Peking gehe es um Kontrolle: Es nutze technische Innovationen für strategische Vorteile, sagt der britische Geheimdienstchef Sir Jeremy Fleming. Der Westen soll dringend reagieren.
In einer programmatischen Rede hat der britische Geheimdienstchef Sir Jeremy Fleming eindringlich vor Chinas zunehmendem Einfluss in der Welt gewarnt. Die Führung in Peking setze technische Dominanz zusehends für politische Zwecke ein, sagte Fleming, Direktor des Government Communications Headquarters (GCHQ), am Dienstagabend im britischen Thinktank Rusi. «Peking nutzt all seine Hebel, um den internationalen Nachkriegskonsens zu Wirtschaft und Technik infrage zu stellen. Und es will die Regeln der internationalen Sicherheit neu schreiben, ( . . .) auf eine Art, wie wir sie nie gesehen haben.»
Technologie werde zum «Schlachtfeld»
Die chinesische Führung arbeite «gezielt und geduldig» an dem «strategischen Vorteil», den sie erhalte, indem sie das «technologische Ökosystem» der Welt forme. Dabei gehe es nicht um Wettbewerb, sondern um Kontrolle – «ihrer Märkte, ihrer Einflusssphären und ihrer eigenen Bürger». Während die Kommunistische Partei die wirtschaftliche Stärke ihres Landes aufgebaut habe, seien gleichzeitig drakonische Sicherheitsgesetze und eine Überwachungskultur eingeführt worden.
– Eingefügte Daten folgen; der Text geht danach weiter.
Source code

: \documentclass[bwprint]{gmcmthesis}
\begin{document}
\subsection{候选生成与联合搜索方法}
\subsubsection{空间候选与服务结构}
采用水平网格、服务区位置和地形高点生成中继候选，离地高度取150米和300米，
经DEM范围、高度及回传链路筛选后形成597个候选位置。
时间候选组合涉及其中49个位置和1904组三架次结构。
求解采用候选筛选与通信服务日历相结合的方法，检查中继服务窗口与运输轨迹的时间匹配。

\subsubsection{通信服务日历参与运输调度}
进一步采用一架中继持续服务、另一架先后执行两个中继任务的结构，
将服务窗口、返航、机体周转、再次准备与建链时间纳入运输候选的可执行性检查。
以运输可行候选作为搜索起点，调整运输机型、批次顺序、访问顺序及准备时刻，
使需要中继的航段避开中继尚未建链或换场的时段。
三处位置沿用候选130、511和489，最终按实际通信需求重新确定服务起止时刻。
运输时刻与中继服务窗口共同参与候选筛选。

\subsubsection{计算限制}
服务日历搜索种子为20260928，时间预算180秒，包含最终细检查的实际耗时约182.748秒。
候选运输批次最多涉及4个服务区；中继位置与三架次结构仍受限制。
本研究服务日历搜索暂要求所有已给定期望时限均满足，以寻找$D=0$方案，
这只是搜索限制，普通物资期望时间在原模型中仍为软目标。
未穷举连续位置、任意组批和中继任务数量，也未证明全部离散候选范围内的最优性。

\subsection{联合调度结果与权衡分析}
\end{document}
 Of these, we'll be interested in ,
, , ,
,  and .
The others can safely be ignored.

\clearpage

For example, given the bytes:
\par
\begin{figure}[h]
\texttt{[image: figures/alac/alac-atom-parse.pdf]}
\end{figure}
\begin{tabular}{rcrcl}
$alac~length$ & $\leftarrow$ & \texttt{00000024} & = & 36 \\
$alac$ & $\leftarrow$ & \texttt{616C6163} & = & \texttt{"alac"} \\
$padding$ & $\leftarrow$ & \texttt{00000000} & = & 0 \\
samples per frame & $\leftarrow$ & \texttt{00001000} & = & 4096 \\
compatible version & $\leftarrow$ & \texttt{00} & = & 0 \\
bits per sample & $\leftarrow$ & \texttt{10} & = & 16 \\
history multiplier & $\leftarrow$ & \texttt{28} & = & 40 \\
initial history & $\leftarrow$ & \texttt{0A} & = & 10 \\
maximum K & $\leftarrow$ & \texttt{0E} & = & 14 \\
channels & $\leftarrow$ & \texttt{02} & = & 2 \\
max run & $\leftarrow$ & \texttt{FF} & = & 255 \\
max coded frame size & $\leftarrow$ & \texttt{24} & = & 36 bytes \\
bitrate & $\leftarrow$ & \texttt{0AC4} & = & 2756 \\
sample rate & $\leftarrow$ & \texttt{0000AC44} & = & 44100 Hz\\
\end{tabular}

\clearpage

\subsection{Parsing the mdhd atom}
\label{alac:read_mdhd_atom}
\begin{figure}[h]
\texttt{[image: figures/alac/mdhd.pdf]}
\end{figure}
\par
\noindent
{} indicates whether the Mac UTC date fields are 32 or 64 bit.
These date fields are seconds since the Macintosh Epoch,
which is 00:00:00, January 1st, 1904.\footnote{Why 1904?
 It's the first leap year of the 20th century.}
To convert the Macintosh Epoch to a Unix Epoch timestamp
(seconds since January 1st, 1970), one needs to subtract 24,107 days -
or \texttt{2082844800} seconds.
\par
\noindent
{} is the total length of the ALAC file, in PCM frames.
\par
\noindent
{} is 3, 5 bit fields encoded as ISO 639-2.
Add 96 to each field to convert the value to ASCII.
Um seinen Einfluss auszubauen, nutze China unter anderem digitale Währungen, Satellitensysteme und verschiedene technologische Produkte. Durch Exporte breiteten sich diese in aller Welt aus. Das alles verändere die Definition von nationaler Sicherheit. Technologie werde zum «Schlachtfeld» im Kampf um Kontrolle, Einfluss und Werte. Der Geheimdienstchef warnte Staaten davor, sich auf prekäre Deals mit China einzulassen, die mit der Übernahme scheinbar günstiger und vorteilhafter Technologie einhergingen.
Störfaktor der internationalen Ordnung
Die «versteckten Kosten» solcher Lösungen kämen langfristig ans Licht: China könne sein technisches Monopol in künftigen Krisen dazu nutzen, auf internationaler Ebene Gefolgschaft einzufordern. Der Westen müsse sich daher stärker bemühen, eigene praktikable und bezahlbare Angebote zur Verfügung zu stellen.
Flemings Rede gibt eine in Geheimdienstkreisen verbreitete Überzeugung wieder: dass der Westen – trotz des aktuellen Konflikts mit Russland – auf die Volksrepublik als Herausforderer und Störfaktor der internationalen Ordnung fokussieren solle. Seinen Niederschlag findet dies unter anderem darin, dass die Nato inzwischen auch China als potenzielle Sicherheitsgefahr ansieht.
«Schlüsselmomente der Geschichte»
Für den Geheimdienst sei es eine wichtige Aufgabe, «Schlüsselmomente der Geschichte» zu erkennen, sagte Fleming: «Gerade fühlt es sich wie einer dieser Momente an.» Chinas Erfolg sei nicht gesichert. Die westlichen Demokratien hätten grosse Vorteile auf ihrer Seite: den Rechtsstaat, starke Institutionen, den Willen zur Zusammenarbeit. Sie müssten nun aber auch «handeln»: indem sie ihre technologische Entwicklung stärken und China gleichzeitig deutlich machen, dass seine Rolle als Störfaktor einen Preis haben werde.
Sir Jeremy warnt nicht zum ersten Mal vor China. Schon im vergangenen Jahr hatte er die wachsende technologische Vorherrschaft des Landes als «direkten Angriff auf die nationale Sicherheit» Grossbritanniens bezeichnet. Der Westen stehe vor einem «Moment der Abrechnung» und müsse einsehen, dass er «die Schlüsseltechnologien von morgen nicht mehr gestalten» werde. Gerade auf dem Gebiet der kritischen Infrastruktur seien die westlichen Staaten möglicherweise uneinholbar zurückgefallen.